Some have called it stoner food and, after sitting with them for about 15 minutes, I delicately ask about this term. “Yeah, we hear it. It’s munchie food,” Nassereddine says. “I don’t like to go there, though. I just think it’s good, fresh food,” Jawad says. That burger would go on to win Detroit’s coveted Burger Brawl in 2016, beating a field of entrants from across metro Detroit. This fall, Tastyee’s is opening a second location in a strip mall in Dearborn Heights.
So, what does the Ali’s Notch-Yo-Burger taste like? Let’s put it this way: You know those summer superhero movies where you think you are going to see just one action star and then, surprise, another superhero shows up in a cameo, and then another, and then another, only they are not dueling with each other, but rather making each other better? That is what their food is: a merging of all the things you always wanted but never imagined you would see together. Chips, nacho cheese, and halal bacon?
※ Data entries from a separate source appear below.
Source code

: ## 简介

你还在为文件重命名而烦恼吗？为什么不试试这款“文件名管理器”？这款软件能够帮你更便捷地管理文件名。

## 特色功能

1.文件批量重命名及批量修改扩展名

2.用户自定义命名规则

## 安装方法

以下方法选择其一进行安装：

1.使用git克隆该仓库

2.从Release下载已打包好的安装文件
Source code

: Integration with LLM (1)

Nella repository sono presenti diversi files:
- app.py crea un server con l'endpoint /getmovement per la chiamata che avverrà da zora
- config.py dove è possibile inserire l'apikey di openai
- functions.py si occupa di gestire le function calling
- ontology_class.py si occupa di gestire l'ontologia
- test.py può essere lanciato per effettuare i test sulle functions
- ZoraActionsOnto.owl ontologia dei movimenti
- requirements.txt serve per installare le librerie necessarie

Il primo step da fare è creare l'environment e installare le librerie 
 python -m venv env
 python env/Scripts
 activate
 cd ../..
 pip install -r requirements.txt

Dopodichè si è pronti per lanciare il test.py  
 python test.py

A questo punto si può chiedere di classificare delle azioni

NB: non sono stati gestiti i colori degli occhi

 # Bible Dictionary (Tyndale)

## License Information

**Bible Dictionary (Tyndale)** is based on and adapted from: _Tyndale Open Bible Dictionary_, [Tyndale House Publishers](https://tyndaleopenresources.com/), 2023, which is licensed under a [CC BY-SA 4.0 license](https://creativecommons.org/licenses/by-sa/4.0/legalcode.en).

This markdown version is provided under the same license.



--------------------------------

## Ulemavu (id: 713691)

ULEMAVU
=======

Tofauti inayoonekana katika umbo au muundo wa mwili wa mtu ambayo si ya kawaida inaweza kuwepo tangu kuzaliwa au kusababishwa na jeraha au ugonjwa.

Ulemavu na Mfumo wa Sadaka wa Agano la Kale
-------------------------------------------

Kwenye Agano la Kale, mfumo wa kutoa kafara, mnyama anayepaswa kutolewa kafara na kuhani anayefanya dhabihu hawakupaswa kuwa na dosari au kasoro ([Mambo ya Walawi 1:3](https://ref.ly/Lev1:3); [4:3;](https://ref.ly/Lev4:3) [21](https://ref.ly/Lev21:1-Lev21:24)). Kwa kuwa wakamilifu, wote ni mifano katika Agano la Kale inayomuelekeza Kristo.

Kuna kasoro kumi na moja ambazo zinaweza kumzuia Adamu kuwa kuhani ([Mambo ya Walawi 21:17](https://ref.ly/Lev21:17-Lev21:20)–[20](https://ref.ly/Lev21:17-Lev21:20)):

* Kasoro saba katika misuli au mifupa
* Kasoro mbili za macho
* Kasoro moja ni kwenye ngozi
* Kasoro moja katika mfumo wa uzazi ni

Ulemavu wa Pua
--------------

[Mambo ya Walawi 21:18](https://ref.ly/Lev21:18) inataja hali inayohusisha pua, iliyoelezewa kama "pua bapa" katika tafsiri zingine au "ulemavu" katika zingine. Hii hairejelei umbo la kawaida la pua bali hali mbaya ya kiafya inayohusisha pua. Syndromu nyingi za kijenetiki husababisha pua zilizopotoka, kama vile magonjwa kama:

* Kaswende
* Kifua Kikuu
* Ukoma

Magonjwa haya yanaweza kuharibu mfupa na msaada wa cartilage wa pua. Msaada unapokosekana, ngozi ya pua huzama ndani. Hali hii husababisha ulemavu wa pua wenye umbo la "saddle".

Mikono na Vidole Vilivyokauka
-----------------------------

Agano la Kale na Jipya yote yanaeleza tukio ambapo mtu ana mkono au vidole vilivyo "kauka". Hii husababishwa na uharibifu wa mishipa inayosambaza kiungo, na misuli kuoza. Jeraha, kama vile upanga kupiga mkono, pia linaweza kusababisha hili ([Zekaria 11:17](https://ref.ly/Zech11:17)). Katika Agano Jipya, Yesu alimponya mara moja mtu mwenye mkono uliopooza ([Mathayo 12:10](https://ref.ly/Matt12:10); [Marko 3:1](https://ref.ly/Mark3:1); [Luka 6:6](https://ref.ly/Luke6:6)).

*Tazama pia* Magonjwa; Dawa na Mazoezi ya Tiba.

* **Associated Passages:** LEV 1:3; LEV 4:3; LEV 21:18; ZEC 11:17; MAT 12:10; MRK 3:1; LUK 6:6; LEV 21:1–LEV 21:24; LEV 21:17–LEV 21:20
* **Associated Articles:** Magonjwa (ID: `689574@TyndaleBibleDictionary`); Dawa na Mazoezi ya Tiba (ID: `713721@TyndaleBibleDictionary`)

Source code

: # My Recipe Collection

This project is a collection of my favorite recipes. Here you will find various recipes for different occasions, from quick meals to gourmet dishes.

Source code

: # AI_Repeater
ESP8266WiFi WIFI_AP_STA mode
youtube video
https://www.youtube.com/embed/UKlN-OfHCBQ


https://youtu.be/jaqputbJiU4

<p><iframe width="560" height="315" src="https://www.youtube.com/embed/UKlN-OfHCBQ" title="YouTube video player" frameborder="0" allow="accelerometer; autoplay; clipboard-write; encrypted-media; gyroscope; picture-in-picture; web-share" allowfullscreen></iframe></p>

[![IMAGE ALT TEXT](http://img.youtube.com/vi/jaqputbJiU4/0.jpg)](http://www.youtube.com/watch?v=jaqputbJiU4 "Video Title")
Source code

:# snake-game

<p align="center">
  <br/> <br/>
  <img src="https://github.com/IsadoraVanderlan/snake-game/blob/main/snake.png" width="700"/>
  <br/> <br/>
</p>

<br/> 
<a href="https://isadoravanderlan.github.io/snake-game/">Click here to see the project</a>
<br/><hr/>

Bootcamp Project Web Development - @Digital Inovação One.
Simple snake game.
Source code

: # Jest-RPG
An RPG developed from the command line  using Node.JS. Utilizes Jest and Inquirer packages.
Taystee’s is the place I will miss most from Michigan when I finish my graduate program. The feeling I get when I walk in and see Arab American guys sporting crescent moon tattoos and girls in hijabs doing what they can’t do in so many other restaurants: be loud and take up space. At a time in which immigrants and people of color and queer people and Jewish people are told they might be liked and accepted if they only act a certain way, Taystee’s invites us to ask: why be respectable when you can be a bit off?
As I was finishing my interview, I found myself distracted by a server carrying a massive burger. I asked Jawad and Nassereddine about it and they said it’s a burger served with a grilled cheese sandwich on top and a grilled cheese sandwich on bottom. The customer eating it was wearing a tank top and had perfectly sculpted biceps. He said his name was Abdullah, and he was a visiting student from Oman. If I were a better journalist, I would have asked for his last name, his age, and what he was studying, but I was bewildered at this seemingly incongruent image of an insanely in-shape young man eating an impossibly unhealthy burger. I did not want to disturb him as he was doing that thing so many Taystee’s customers do: eating their massive burgers with not just their hands but also part their wrists to hold up their food. Soon after, he wiped off his mouth, leaned back, and let a wide smile take over his face. “Two hours of cardio for this,” he said. “Worth it.”